- **THE TASK**: Only lines that contain the word "under" belong in the answer; copy them from the records below.

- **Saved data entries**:
━━━━

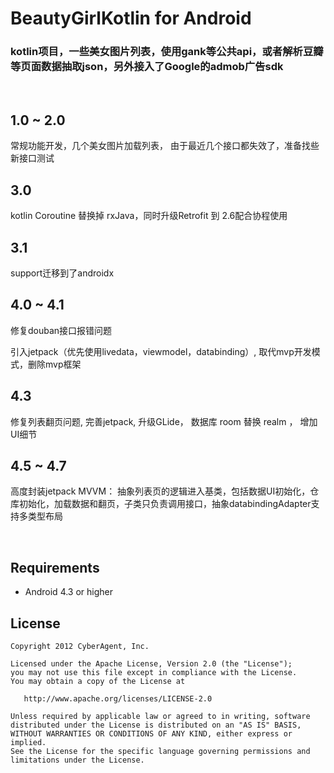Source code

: # BeautyGirlKotlin for Android 

### kotlin项目，一些美女图片列表，使用gank等公共api，或者解析豆瓣等页面数据抽取json，另外接入了Google的admob广告sdk
<br>


## 1.0 ~ 2.0 

常规功能开发，几个美女图片加载列表， 由于最近几个接口都失效了，准备找些新接口测试

## 3.0 

kotlin Coroutine 替换掉 rxJava，同时升级Retrofit 到 2.6配合协程使用

## 3.1 

support迁移到了androidx 

## 4.0 ~ 4.1

修复douban接口报错问题


引入jetpack（优先使用livedata，viewmodel，databinding）, 取代mvp开发模式，删除mvp框架

## 4.3
修复列表翻页问题, 完善jetpack, 升级GLide， 数据库 room 替换 realm ， 增加UI细节


## 4.5 ~ 4.7 
高度封装jetpack MVVM：
抽象列表页的逻辑进入基类，包括数据UI初始化，仓库初始化，加载数据和翻页，子类只负责调用接口，抽象databindingAdapter支持多类型布局



<br>

## Requirements
* Android 4.3 or higher 

## License
    Copyright 2012 CyberAgent, Inc.

    Licensed under the Apache License, Version 2.0 (the "License");
    you may not use this file except in compliance with the License.
    You may obtain a copy of the License at

       http://www.apache.org/licenses/LICENSE-2.0

    Unless required by applicable law or agreed to in writing, software
    distributed under the License is distributed on an "AS IS" BASIS,
    WITHOUT WARRANTIES OR CONDITIONS OF ANY KIND, either express or implied.
    See the License for the specific language governing permissions and
    limitations under the License.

━━━━

- **RESPONSE AREA**:
    Licensed under the Apache License, Version 2.0 (the "License");
    distributed under the License is distributed on an "AS IS" BASIS,
    limitations under the License.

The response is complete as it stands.